Il est tout de même important de préciser que dans le cadre d’un projet BoP, c’est l’entreprise qui crée des besoins à travers des études de faisabilité ou de la mise en place de stratégies marketing et de communication. Selon l’observatoire du BoP, « Le marché « Bas de la Pyramide » correspondrait pour certains davantage à une logique de création de marchés que de découverte de marchés préexistants. En d’autres termes, il ne suffit pas de créer une offre compétitive sur un marché existant, mais – et de manière bien complexe – de créer un marché, c’est-à-dire de « susciter une demande et de structurer une filière ».
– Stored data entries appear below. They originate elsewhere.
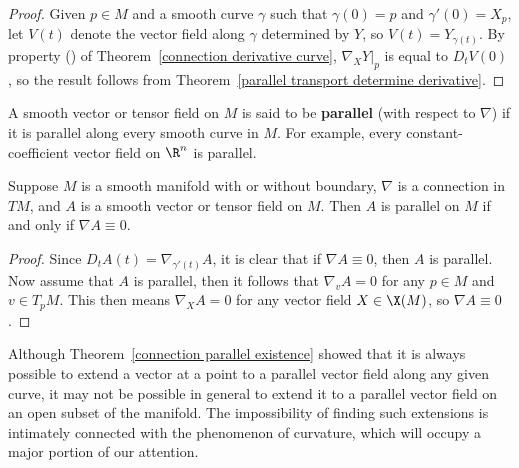 \begin{proof}
Given $p\in M$ and a smooth curve $\gamma$ such that $\gamma(0)=p$ and $\gamma'(0)=X_p$, let $V(t)$ denote the vector field along $\gamma$ determined by $Y$, so $V(t)=Y_{\gamma(t)}$. 
By property () of Theorem~\ref{connection derivative curve}, $\nabla_XY|_p$ is equal to $D_tV(0)$, so the result follows from Theorem~\ref{parallel transport determine derivative}.
\end{proof}
A smooth vector or tensor field on $M$ is said to be \textbf{parallel} (with respect to $\nabla$) if it is parallel along every smooth curve in $M$. For example, every 
constant-coefficient vector field on $\R^n$ is parallel.
\begin{proposition}\label{Riemann tensor parallel iff}
Suppose $M$ is a smooth manifold with or without boundary, $\nabla$ is a connection in $TM$, and $A$ is a smooth vector or tensor field on $M$. Then $A$ is parallel on $M$ 
if and only if $\nabla A\equiv 0$.
\end{proposition}
\begin{proof}
Since $D_tA(t)=\nabla_{\gamma'(t)}A$, it is clear that if $\nabla A\equiv 0$, then $A$ is parallel. Now assume that $A$ is parallel, then it follows that $\nabla_vA=0$ for any $p\in M$ 
and $v\in T_pM$. This then means $\nabla_XA=0$ for any vector field $X\in\X(M)$, so $\nabla A\equiv 0$.
\end{proof}
Although Theorem~\ref{connection parallel existence} showed that it is always possible to extend a vector at a point to a parallel vector field along any given curve, 
it may not be possible in general to extend it to a parallel vector field on an open subset of the manifold. The impossibility of finding such extensions is intimately connected with the phenomenon
of curvature, which will occupy a major portion of our attention.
En effet, le marché Bop est particulièrement différent du marché traditionnel dans la mesure où les choix et les comportements de consommation des populations se basent essentiellement sur un ensemble de valeurs avec comme effet de rendre imprévisibles les consommations.

Ainsi, les entreprises qui souhaitent intervenir dans les marchés BoP doivent commencer par une étude de faisabilité et des stratégies marketing destinées à créer des besoins sur la base de quatre critères essentiels : connaitre, accessibilité, abordable et disponibilité.

Pour cela, il est primordial de commencer par instaurer un dialogue entre les parties prenantes afin de parvenir à déterminer les besoins réels des clients. Le dialogue doit se baser sur un bon langage pour éviter les incompréhensions entre l’entreprise et les acteurs locaux. Pour mener à bien le dialogue avec les populations, l’entreprise doit effectivement soigner sa communication en promouvant son approche.

Section2 : Un dépassement de la malédiction de la pénalité de pauvreté

Mettre en place une stratégie BoP efficace nécessite également et surtout le dépassement de la malédiction de la pénalité de pauvreté. En effet, le problème de certains acteurs réside sur le fait de considérer que les personnes pauvres achètent tout moins cher. Dans ce contexte, les personnes les plus démunies font souvent l’expérience de la « pénalité de pauvreté. Avec cette expérience, elles font face à une double peine leur conduisant à payer le même service que les personnes avec des revenus plus élevés. Nous pouvons par exemple prendre le cas du coût de l’électricité qui peut s’avérer extrêmement coûteux. Toutefois, il est remarqué que le besoin est réel au niveau de ce marché et que les clients, même s’ils sont pauvres, sont prêts à acheter. Du côté des entreprises, il ne faut pas oublier que les contraintes sont nombreuses, mais le fait qu’il n’y ait qu’une faible concurrence, voire aucune, permet de créer des niches dans lesquelles elles peuvent se développer librement.  Cela favorise également l’entrée de nouveaux entrants avec de meilleurs services ou des tarifs plus raisonnables.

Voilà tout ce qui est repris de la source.